Parmi les pièces les plus intéressants de la première phase d’urbanisation, il y a des crânes humains recouverts d’argile avec des inserts dans les orbites pour reconstruire les traits du défunt. Il s’agit d’une forme de culte très ancienne des ancêtres ou d’un rituel de fondation parce que les crânes-sculpture étaient enterrés sous le plancher des maisons que, comme on le supposait, ils auraient protégé. La première ville a été soudainement abandonnée en 4000 avant J.-C., peut-être à cause d’un événement catastrophique, et elle a été reconstruite seulement au cours de l’Âge du Bronze. La grande quantité de bois employée dans les fortifications nous laisse imaginer que celle qu’aujourd’hui est une zone désertique, autrefois était luxuriante et plaine d’arbres.

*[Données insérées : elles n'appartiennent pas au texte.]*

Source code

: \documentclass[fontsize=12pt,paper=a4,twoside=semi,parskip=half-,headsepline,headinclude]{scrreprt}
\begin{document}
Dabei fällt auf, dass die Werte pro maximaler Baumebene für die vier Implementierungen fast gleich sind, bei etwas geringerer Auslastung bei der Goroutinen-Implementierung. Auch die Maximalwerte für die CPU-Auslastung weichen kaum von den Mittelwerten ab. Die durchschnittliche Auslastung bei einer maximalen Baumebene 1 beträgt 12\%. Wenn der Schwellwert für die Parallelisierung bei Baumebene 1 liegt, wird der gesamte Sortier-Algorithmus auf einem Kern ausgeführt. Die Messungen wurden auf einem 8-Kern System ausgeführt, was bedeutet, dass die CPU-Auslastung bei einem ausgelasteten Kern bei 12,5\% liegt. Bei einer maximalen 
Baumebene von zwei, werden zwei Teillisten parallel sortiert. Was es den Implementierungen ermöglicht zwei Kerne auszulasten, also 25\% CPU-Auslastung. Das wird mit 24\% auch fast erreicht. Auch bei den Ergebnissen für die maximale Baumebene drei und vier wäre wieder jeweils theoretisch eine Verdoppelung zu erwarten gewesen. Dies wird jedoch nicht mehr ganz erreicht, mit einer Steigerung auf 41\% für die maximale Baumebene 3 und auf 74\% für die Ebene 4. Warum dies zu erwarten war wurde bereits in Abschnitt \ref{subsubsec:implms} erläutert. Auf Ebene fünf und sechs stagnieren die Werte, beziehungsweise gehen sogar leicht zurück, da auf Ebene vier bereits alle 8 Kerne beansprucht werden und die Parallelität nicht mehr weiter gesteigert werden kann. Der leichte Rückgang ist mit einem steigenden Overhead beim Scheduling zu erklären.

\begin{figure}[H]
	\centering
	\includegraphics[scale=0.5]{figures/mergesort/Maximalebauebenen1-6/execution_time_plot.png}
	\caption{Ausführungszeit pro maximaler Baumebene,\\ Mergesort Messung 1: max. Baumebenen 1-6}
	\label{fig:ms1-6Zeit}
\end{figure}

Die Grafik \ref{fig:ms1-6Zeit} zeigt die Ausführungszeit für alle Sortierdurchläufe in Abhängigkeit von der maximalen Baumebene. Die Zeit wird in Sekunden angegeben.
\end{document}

Un autre événement tragique est à l’origine de l’une des découvertes archéologiques les plus fascinantes et moins connues de Terre Sainte : le trésor du Désert de Juda. Le trésor remonte à 3500 avant J.-C. (Âge du Cuivre) et il a été retrouvé en 1961 dans une natte de canne cachée au-dessous d’un rocher à l’intérieur d’une grotte chez le torrent saisonnier Nahal Mishmar, près de Hebron. Il contenait 442 objets en cuivre, bronze, pierre et ivoire. Le trésor compte 240 têtes de hache, 100 sceptres, 5 couronnes, des flasques en corne, différents instruments et armements souvent finement décorés avec des motifs de bœufs.
Avec le trésor, on a également retrouvé les restes de 20 individus morts de façon violente, comme le démontrent les lésions défensives et les pansements couverts de sang qui, grâce au climat désertique se sont conservés. Certains chercheurs supposent qu’il s’agit d’un groupe de réfugiés qui a caché le trousseau cultuel de l’actuel Temple de Ein Gedi sur la Mer Morte, à la suite d’une attaque surprise. Le Temple est distant de seul 11 km et il a été retrouvé complètement privé de parements. Aujourd’hui, le trésor est exposé dans une salle dédiée du Musée d’Israël de Jérusalem.

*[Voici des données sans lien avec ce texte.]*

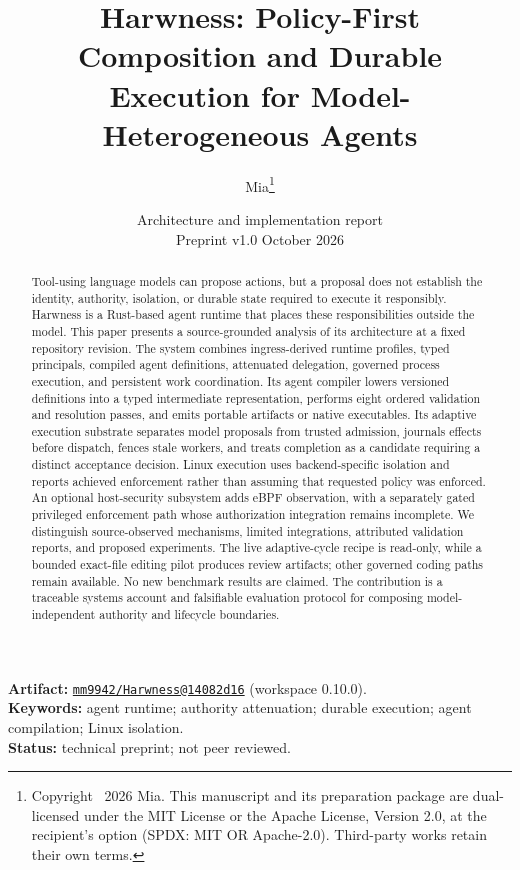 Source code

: \documentclass[11pt,a4paper]{article}
\title{\vspace{-1.5em}\LARGE\bfseries Harwness: Policy-First Composition and Durable Execution for Model-Heterogeneous Agents}
\author{Mia\thanks{Copyright \textcopyright\ 2026 Mia. This manuscript and its preparation package are dual-licensed under the MIT License or the Apache License, Version 2.0, at the recipient's option (SPDX: MIT OR Apache-2.0). Third-party works retain their own terms.}}
\date{\normalsize Architecture and implementation report\\Preprint v1.0 \quad 30 October 2026}
\newcommand{\artifactshort}{14082d16}
\newcommand{\artifactversion}{0.10.0}
\begin{document}
\maketitle
\thispagestyle{plain}
\begin{abstract}
Tool-using language models can propose actions, but a proposal does not establish the identity, authority, isolation, or durable state required to execute it responsibly. Harwness is a Rust-based agent runtime that places these responsibilities outside the model. This paper presents a source-grounded analysis of its architecture at a fixed repository revision. The system combines ingress-derived runtime profiles, typed principals, compiled agent definitions, attenuated delegation, governed process execution, and persistent work coordination. Its agent compiler lowers versioned definitions into a typed intermediate representation, performs eight ordered validation and resolution passes, and emits portable artifacts or native executables. Its adaptive execution substrate separates model proposals from trusted admission, journals effects before dispatch, fences stale workers, and treats completion as a candidate requiring a distinct acceptance decision. Linux execution uses backend-specific isolation and reports achieved enforcement rather than assuming that requested policy was enforced. An optional host-security subsystem adds eBPF observation, with a separately gated privileged enforcement path whose authorization integration remains incomplete. We distinguish source-observed mechanisms, limited integrations, attributed validation reports, and proposed experiments. The live adaptive-cycle recipe is read-only, while a bounded exact-file editing pilot produces review artifacts; other governed coding paths remain available. No new benchmark results are claimed. The contribution is a traceable systems account and falsifiable evaluation protocol for composing model-independent authority and lifecycle boundaries.
\end{abstract}
\noindent\textbf{Artifact:} \href{https://github.com/mm9942/Harwness/commit/14082d16b5e21f920acd2dc0b84ebd42f32ac859}{\texttt{mm9942/Harwness@\artifactshort}} (workspace \artifactversion).\\
\textbf{Keywords:} agent runtime; authority attenuation; durable execution; agent compilation; Linux isolation.\\
\textbf{Status:} technical preprint; not peer reviewed.





\end{document}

La domination romaine : Hérode le Grand et les premiers moines anachorètes
Même si les centres habités les plus anciens, tels que Jéricho, ont été reconstruit par les ennemis jurés des Egyptiens, les Hyksos, et après sont passés sous la domination perse, les traces les plus importantes sur le territoire ont été laissées par les romains. Hérode le Grand, mandant du massacre des Innocents (rappelé dans Matthieu 2, 16-18) et personnage très détesté pendant sa vie et après sa mort, a fait construire près de Bethléem, sur le « Mont Paradis », un somptueux palais d’hiver, avec même des fortifications et un mausolée. Le tombeau d’Hérode a été identifié peut-être en 2007, dans un immeuble en marbre déjà gravement vandalisé il y a longtemps, situé à l’entrée du palais même, appelé Herodion.

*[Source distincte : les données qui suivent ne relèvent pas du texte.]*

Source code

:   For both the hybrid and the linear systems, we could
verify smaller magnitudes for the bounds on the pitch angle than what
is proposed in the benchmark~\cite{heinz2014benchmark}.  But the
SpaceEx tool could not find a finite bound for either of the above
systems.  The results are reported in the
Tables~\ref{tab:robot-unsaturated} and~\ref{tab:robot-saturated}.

Au sud du Herodion s’étend le Wadi Chariton, appelé comme ça parce que là, en 345 après J.-C., Saint Chariton a érigé la première « laure », c’est-à-dire un petit établissement monastique. Parmi les monastères surgis en époque byzantine à l’intérieur de la grotte des ermites anachorètes (« qui venaient du désert »), il y a aussi celui du célèbre Mont de la Quarantaine. Aujourd’hui nous associons immédiatement le terme « quarantaine » à la pandémie et à un sentiment très négatif, mais il rappelle simplement les 40 jours que Jésus a passé dans le désert de Juda. Selon la tradition, c’est juste sur ce « mont très haut » que Jésus a été « guidé par le Saint-Esprit dans le désert pour être tenté par le diable » pour la première fois.
C’est dans ce lieu spécial et pendant la première semaine de Carême que nous voulons terminer notre voyage imaginaire dans le désert, où l’Évangile nous guide juste ce dimanche.